Скажи ей, что несправедливости её ко мне я всегда чувствовал очень сильно и сожалел о её заблуждении, ибо, явно, она полагала видеть во мне своего врага, тогда как я был готов любить её всем сердцем, как мать обожаемой мною женщины!.. Но Бог да простит ей сие заблуждение, как я ей его прощаю…»
Далее, уже перед смертью, Юрий Петрович дописал хозяйственные распоряжения – как поступить с имением, кому и какую долю выделить. Ношу эту он возложил на своего сына:
«Выполнением в точности сего завещания моего, дражайший сын мой, ты успокоишь дух отца твоего, который, в вечности, благословлять и молить за тебя у Престола Всевышнего будет».
Поставил дату и подписался: «Отец твой Юрий Петров Лермантов».

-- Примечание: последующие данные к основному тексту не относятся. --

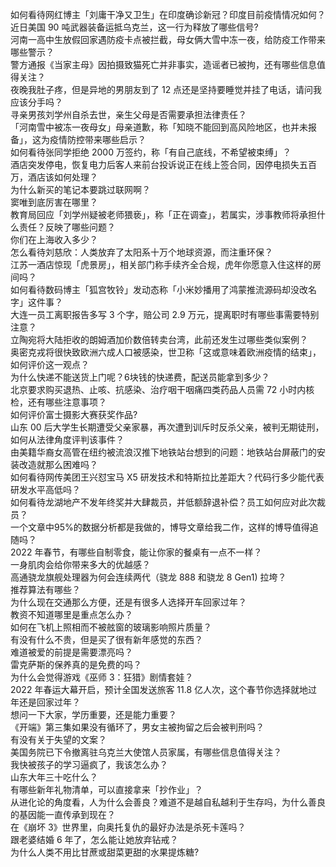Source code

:如何看待网红博主「刘庸干净又卫生」在印度确诊新冠？印度目前疫情情况如何？  
近日美国 90 吨武器装备运抵乌克兰，这一行为释放了哪些信号?  
河南一高中生放假回家遇防疫卡点被拦截，母女俩大雪中冻一夜，给防疫工作带来哪些警示？  
警方通报《当家主母》因拍摄致猫死亡并非事实，造谣者已被拘，还有哪些信息值得关注？  
夜晚我肚子疼，但是异地的男朋友到了 12 点还是坚持要睡觉并挂了电话，请问我应该分手吗？  
寻亲男孩刘学州自杀去世，亲生父母是否需要承担法律责任？  
「河南雪中被冻一夜母女」母亲道歉，称「知晓不能回到高风险地区，也并未报备」，这为疫情防控带来哪些启示？  
如何看待张同学拒绝 2000 万签约，称「有自己底线，不希望被束缚」？  
酒店突发停电，恢复电力后客人来前台投诉说正在线上签合同，因停电损失五百万，酒店该如何处理？  
为什么新买的笔记本要跳过联网啊？  
窦唯到底厉害在哪里？  
教育局回应「刘学州疑被老师猥亵」，称「正在调查」，若属实，涉事教师将承担什么责任？反映了哪些问题？  
你们在上海收入多少？  
怎么看待刘慈欣：人类放弃了太阳系十万个地球资源，而注重环保？  
江苏一酒店惊现「虎景房」，相关部门称手续齐全合规，虎年你愿意入住这样的房间吗？  
如何看待数码博主「狐宫牧铃」发动态称「小米妙播用了鸿蒙推流源码却没改名字」这件事？  
大连一员工离职报告多写 3 个字，赔公司 2.9 万元，提离职时有哪些事需要特别注意？  
立陶宛将大陆拒收的朗姆酒加价数倍转卖台湾，此前还发生过哪些类似案例？  
奥密克戎将很快致欧洲六成人口被感染，世卫称「这或意味着欧洲疫情的结束」，如何评价这一观点？  
为什么快递不能送货上门呢？6块钱的快递费，配送员能拿到多少？  
北京要求购买退热、止咳、抗感染、治疗咽干咽痛四类药品人员需 72 小时内核检，还有哪些注意事项？  
如何评价富士摄影大赛获奖作品?  
山东 00 后大学生长期遭受父亲家暴，再次遭到训斥时反杀父亲，被判无期徒刑，如何从法律角度评判该事件？  
由美籍华裔女高管在纽约被流浪汉推下地铁站台想到的问题：地铁站台屏蔽门的安装改造就那么困难吗？  
如何看待网传美团王兴怼宝马 X5 研发技术和特斯拉比差距大？代码行多少能代表研发水平高低吗？  
如何看待龙湖地产不发年终奖并大肆裁员，并低额辞退补偿？员工如何应对此次裁员？  
一个文章中95%的数据分析都是我做的，博导文章给我二作，这样的博导值得追随吗？  
2022 年春节，有哪些自制零食，能让你家的餐桌有一点不一样？  
一身肌肉会给你带来多大的优越感？  
高通骁龙旗舰处理器为何会连续两代（骁龙 888 和骁龙 8 Gen1) 拉垮？  
推荐算法有哪些？  
为什么现在交通那么方便，还是有很多人选择开车回家过年？  
教资不知道哪里是重点怎么办？  
如何在飞机上照相而不被舷窗的玻璃影响照片质量？  
有没有什么不贵，但是买了很有新年感觉的东西？  
难道被爱的前提是需要漂亮吗？  
雷克萨斯的保养真的是免费的吗？  
为什么会觉得游戏《巫师 3：狂猎》剧情套娃？  
2022 年春运大幕开启，预计全国发送旅客 11.8 亿人次，这个春节你选择就地过年还是回家过年？  
想问一下大家，学历重要，还是能力重要？  
《开端》第三集如果没有循环了，男女主被拘留之后会被判刑吗？  
有没有关于失望的文案？  
美国务院已下令撤离驻乌克兰大使馆人员家属，有哪些信息值得关注？  
我快被孩子的学习逼疯了，我该怎么办？  
山东大年三十吃什么？  
有哪些新年礼物清单，可以直接拿来「抄作业」？  
从进化论的角度看，人为什么会善良？难道不是越自私越利于生存吗，为什么善良的基因能一直传承到现在？  
在《崩坏 3》世界里，向奥托复仇的最好办法是杀死卡莲吗？  
跟老婆结婚 6 年了，怎么能让她放弃钻戒？  
为什么人类不用比甘蔗或甜菜更甜的水果提炼糖?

Ответом на чувство полной потерянности, пустоты, боли могли стать только стихи. В тот год Михаил пишет и «Ужасная судьба отца и сына – жить розно и в разлуке умереть», и стансы из трех строф, от которых оставил только вторую строфу, по которой они и получили название, – «Пусть я кого-нибудь люблю». Но в первоначальном виде стихотворение выглядело так:
Гляжу вперед сквозь сумрак лет,
Сквозь луч надежд, которым нет
Определенья, и они
Мне обещают годы, дни,
Подобные минувшим дням,
Ни мук, ни радостей, а там
Конец – ожиданный конец:
Какая будущность, Творец!
Пусть я кого-нибудь люблю:
Любовь не красит жизнь мою.
Она как чумное пятно
На сердце, жжёт, хотя темно;
Враждебной силою гоним,
Я тем живу, что смерть другим:
Живу – как неба властелин —
В прекрасном мире – но один.
Я сын страданья. Мой отец
Не знал покоя по конец.
В слезах угасла мать моя;
От них остался только я,
Ненужный член в пиру людском,
Младая ветвь на пне сухом;
В ней соку нет, хоть зелена, —
Дочь смерти – смерть ей суждена!
Университетские занятия Мишель практически забросил, в аудиториях либо вообще не присутствовал, либо сидел углубившись в книгу. Перед рождественскими праздниками, когда проводился экзамен за полугодие, Лермонтов поссорился с профессором Победоносцевым, читавшим изящную словесность, – отвечал на вопрос блестяще, но не по его лекциям, а в ответ на замечание дерзко отвечал: «Это правда, господин профессор, того, что я сейчас говорил, вы нам не читали и не могли передавать, потому что это слишком ново и до вас еще не дошло. Я пользуюсь источниками из своей собственной библиотеки, снабженной всем современным». На летний экзамен он и вовсе не явился. Вместо этого он пришел забирать документы и со справкой о прослушанных курсах отправился переводиться в другой университет – Петербургский. Однако там Лермонтова ожидало большое разочарование: взять его могли только на первый курс. Начинать обучение сызнова ему не хотелось. Он выбрал другой путь, ужаснувший его бабушку, – школу подпрапорщиков и юнкеров.
Часть 3Петербург
Бегство. Компромиссы судьбы
Бабушка, конечно, знала, что характер у внука трудный, но чтобы настолько… Сделал все возможное и невозможное, чтобы избавиться от Московского университета. Не пожелал потерять всего год, чтобы получить образование в Петербургском! А ведь после университета открывалось столько возможностей для блистательной карьеры с хорошим доходом! Не сказал ни единого слова и решил судьбу самостоятельно, ни с кем не посоветовавшись. Особенно – с ней. Вместо достойного гражданского поприща выбрал военную службу. Молодой человек, который пишет стихи, занимается живописью, музицирует…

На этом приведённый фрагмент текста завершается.